WHAT THE EXERCISE ASKS:
Check each line of the records below and collect those that include the word "https".

INPUT RECORDS:
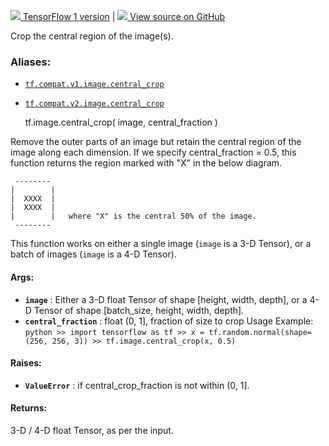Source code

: [ ![](https://tensorflow.google.cn/images/tf_logo_32px.png) TensorFlow 1
version](/versions/r1.15/api_docs/python/tf/image/central_crop) |  [
![](https://tensorflow.google.cn/images/GitHub-Mark-32px.png) View source on
GitHub
](https://github.com/tensorflow/tensorflow/blob/r2.0/tensorflow/python/ops/image_ops_impl.py#L617-L723)  
  
  
Crop the central region of the image(s).

### Aliases:

  * [`tf.compat.v1.image.central_crop`](/api_docs/python/tf/image/central_crop)
  * [`tf.compat.v2.image.central_crop`](/api_docs/python/tf/image/central_crop)

    
    
    tf.image.central_crop(
        image,
        central_fraction
    )
    

Remove the outer parts of an image but retain the central region of the image
along each dimension. If we specify central_fraction = 0.5, this function
returns the region marked with "X" in the below diagram.

    
    
     --------
    |        |
    |  XXXX  |
    |  XXXX  |
    |        |   where "X" is the central 50% of the image.
     --------
    

This function works on either a single image (`image` is a 3-D Tensor), or a
batch of images (`image` is a 4-D Tensor).

#### Args:

  * **`image`** : Either a 3-D float Tensor of shape [height, width, depth], or a 4-D Tensor of shape [batch_size, height, width, depth].
  * **`central_fraction`** : float (0, 1], fraction of size to crop Usage Example: `python >> import tensorflow as tf >> x = tf.random.normal(shape=(256, 256, 3)) >> tf.image.central_crop(x, 0.5)`

#### Raises:

  * **`ValueError`** : if central_crop_fraction is not within (0, 1].

#### Returns:

3-D / 4-D float Tensor, as per the input.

REPLY TO THE TASK:
: [ ![](https://tensorflow.google.cn/images/tf_logo_32px.png) TensorFlow 1
![](https://tensorflow.google.cn/images/GitHub-Mark-32px.png) View source on
](https://github.com/tensorflow/tensorflow/blob/r2.0/tensorflow/python/ops/image_ops_impl.py#L617-L723)  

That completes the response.